Description of the task => Exclude the pictures and transcribe the rest of the data below exactly.
=== Information supplied ===
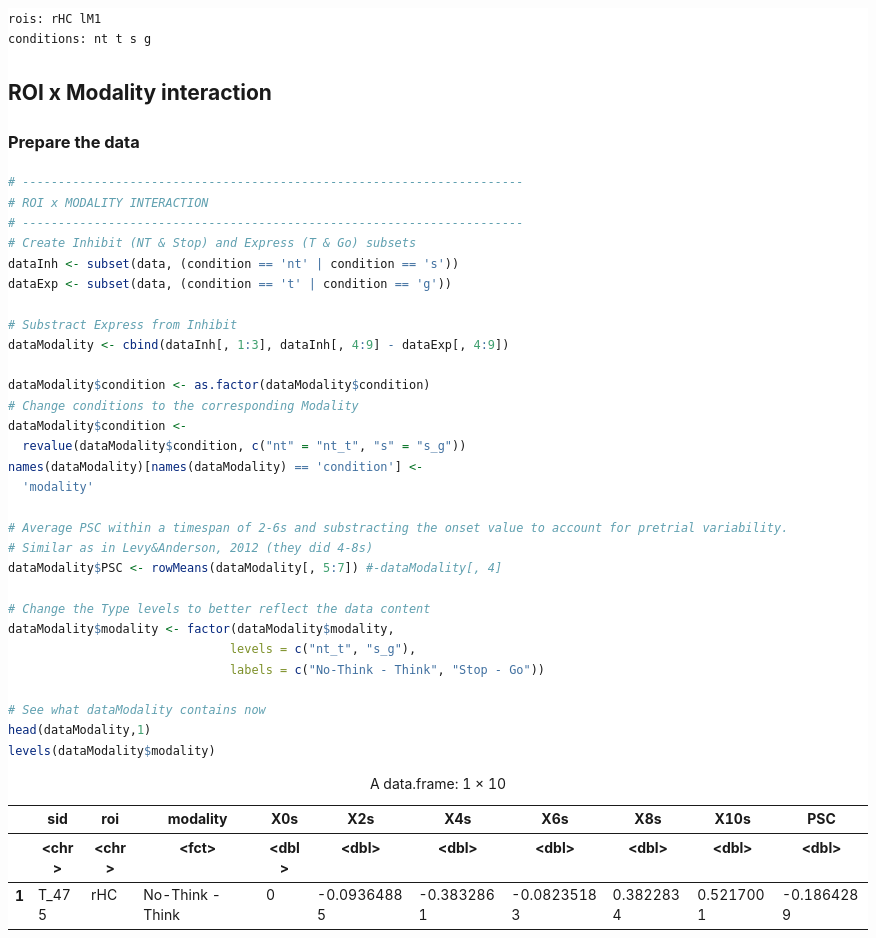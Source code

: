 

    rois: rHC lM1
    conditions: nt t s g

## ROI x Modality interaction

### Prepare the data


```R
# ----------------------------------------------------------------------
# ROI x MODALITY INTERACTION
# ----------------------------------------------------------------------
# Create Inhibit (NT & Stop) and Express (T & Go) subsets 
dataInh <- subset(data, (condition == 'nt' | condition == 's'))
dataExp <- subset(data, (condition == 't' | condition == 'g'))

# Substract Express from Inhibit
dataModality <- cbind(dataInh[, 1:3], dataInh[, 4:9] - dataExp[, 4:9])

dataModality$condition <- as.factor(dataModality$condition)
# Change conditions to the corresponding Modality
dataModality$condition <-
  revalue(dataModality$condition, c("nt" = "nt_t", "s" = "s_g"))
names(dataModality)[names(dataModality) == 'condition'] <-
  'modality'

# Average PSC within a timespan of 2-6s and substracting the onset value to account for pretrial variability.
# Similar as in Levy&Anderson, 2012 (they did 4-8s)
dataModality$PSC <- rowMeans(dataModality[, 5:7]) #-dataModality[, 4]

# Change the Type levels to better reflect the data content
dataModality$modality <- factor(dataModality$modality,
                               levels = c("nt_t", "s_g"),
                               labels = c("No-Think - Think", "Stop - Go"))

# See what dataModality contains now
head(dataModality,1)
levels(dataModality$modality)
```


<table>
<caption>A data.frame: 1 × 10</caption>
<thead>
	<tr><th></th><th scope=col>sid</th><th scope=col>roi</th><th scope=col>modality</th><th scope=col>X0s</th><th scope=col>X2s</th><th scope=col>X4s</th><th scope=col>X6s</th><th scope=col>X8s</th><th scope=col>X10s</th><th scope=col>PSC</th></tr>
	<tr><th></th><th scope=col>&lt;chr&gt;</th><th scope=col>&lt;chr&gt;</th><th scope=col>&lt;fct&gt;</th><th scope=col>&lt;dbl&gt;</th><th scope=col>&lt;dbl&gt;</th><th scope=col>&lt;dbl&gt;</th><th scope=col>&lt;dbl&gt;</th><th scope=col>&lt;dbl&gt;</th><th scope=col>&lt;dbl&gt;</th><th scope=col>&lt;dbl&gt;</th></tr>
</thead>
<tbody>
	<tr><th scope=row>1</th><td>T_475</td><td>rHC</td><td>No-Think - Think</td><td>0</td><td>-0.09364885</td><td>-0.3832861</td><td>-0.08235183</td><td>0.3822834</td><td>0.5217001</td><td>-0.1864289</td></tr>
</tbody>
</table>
===
Output for this exercise =>
Source code

: 

    rois: rHC lM1
    conditions: nt t s g

## ROI x Modality interaction

### Prepare the data


```R
# ----------------------------------------------------------------------
# ROI x MODALITY INTERACTION
# ----------------------------------------------------------------------
# Create Inhibit (NT & Stop) and Express (T & Go) subsets 
dataInh <- subset(data, (condition == 'nt' | condition == 's'))
dataExp <- subset(data, (condition == 't' | condition == 'g'))

# Substract Express from Inhibit
dataModality <- cbind(dataInh[, 1:3], dataInh[, 4:9] - dataExp[, 4:9])

dataModality$condition <- as.factor(dataModality$condition)
# Change conditions to the corresponding Modality
dataModality$condition <-
  revalue(dataModality$condition, c("nt" = "nt_t", "s" = "s_g"))
names(dataModality)[names(dataModality) == 'condition'] <-
  'modality'

# Average PSC within a timespan of 2-6s and substracting the onset value to account for pretrial variability.
# Similar as in Levy&Anderson, 2012 (they did 4-8s)
dataModality$PSC <- rowMeans(dataModality[, 5:7]) #-dataModality[, 4]

# Change the Type levels to better reflect the data content
dataModality$modality <- factor(dataModality$modality,
                               levels = c("nt_t", "s_g"),
                               labels = c("No-Think - Think", "Stop - Go"))

# See what dataModality contains now
head(dataModality,1)
levels(dataModality$modality)
```


<table>
<caption>A data.frame: 1 × 10</caption>
<thead>
	<tr><th></th><th scope=col>sid</th><th scope=col>roi</th><th scope=col>modality</th><th scope=col>X0s</th><th scope=col>X2s</th><th scope=col>X4s</th><th scope=col>X6s</th><th scope=col>X8s</th><th scope=col>X10s</th><th scope=col>PSC</th></tr>
	<tr><th></th><th scope=col>&lt;chr&gt;</th><th scope=col>&lt;chr&gt;</th><th scope=col>&lt;fct&gt;</th><th scope=col>&lt;dbl&gt;</th><th scope=col>&lt;dbl&gt;</th><th scope=col>&lt;dbl&gt;</th><th scope=col>&lt;dbl&gt;</th><th scope=col>&lt;dbl&gt;</th><th scope=col>&lt;dbl&gt;</th><th scope=col>&lt;dbl&gt;</th></tr>
</thead>
<tbody>
	<tr><th scope=row>1</th><td>T_475</td><td>rHC</td><td>No-Think - Think</td><td>0</td><td>-0.09364885</td><td>-0.3832861</td><td>-0.08235183</td><td>0.3822834</td><td>0.5217001</td><td>-0.1864289</td></tr>
</tbody>
</table>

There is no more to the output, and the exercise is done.